By
The Associated Press
MEXICO CITY - Several top members of Mexico's former ruling Institutional Revolutionary Party, or PRI, said they want to create a new party out of the ashes of the old group, which ruled the country for 71 straight years.
The PRI "was never conceived to exist without a PRI president in power," and thus should be dissolved and re-formed with a new name, new ideology and structure, the group said in statement published yesterday.
Created by a sitting president in 1929, the PRI held the presidency without interruption until it lost July, 2000 elections to current President Vicente Fox.
The PRI retains more governorships and congressional seats than any other party, but votes held since the July 2 defeat show the party going down hill fast.
The dissident group, calling itself "The Renaissance Movement," includes Genaro Borrego, a former national leader of the PRI, and influential businessman Eduardo Bours.
It called for giving a more leftist, "social-democrat" ideology to the PRI, which had become increasingly conservative and market-oriented over the last two decades.

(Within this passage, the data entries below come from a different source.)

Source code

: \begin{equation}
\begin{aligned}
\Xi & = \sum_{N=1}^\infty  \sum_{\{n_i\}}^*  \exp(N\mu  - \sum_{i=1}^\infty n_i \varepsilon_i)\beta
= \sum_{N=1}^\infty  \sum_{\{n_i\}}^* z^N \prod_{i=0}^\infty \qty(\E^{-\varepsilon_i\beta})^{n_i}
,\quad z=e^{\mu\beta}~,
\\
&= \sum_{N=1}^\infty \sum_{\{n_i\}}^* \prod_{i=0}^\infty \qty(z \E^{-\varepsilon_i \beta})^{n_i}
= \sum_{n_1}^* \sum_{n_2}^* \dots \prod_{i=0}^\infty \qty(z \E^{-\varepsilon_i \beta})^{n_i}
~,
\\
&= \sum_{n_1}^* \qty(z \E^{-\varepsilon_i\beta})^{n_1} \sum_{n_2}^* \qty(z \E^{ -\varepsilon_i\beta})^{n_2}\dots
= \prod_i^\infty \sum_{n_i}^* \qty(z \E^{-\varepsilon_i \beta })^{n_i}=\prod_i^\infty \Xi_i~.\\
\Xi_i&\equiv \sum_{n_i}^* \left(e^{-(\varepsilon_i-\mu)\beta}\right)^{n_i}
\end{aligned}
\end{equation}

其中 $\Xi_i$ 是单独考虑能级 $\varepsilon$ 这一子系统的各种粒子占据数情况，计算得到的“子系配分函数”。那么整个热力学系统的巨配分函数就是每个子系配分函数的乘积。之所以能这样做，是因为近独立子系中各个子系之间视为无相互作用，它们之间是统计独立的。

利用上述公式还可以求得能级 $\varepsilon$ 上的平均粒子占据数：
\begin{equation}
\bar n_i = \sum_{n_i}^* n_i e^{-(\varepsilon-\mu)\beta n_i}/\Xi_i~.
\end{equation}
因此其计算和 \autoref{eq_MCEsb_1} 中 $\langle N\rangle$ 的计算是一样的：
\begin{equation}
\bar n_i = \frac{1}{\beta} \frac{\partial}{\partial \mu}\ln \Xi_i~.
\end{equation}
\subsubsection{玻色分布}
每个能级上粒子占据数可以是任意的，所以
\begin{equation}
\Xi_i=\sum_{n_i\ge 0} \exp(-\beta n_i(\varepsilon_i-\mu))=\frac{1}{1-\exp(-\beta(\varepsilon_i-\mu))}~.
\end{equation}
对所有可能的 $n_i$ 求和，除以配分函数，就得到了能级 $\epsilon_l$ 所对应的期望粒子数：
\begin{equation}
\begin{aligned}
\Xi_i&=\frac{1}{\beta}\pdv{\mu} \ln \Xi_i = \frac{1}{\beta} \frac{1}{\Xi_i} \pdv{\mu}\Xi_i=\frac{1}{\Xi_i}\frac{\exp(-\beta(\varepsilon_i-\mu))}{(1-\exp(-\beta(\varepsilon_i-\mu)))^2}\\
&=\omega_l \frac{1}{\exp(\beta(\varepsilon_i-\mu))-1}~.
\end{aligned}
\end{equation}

While they proposed no new name, the group did say the party would have to register members as individuals, rather than the current scheme of organizing the rank-and-file under farm, labor or community sectors.
The PRI's current leadership - tied to the conservative wing of technocrats who led the party to defeat - has announced that in November it will hold a national party convention, the first the PRI has ever held as an opposition group.
Organizers have said the expect 10,000 PRI members to attend the convention, and the Renaissance Movement said it will present its proposals there.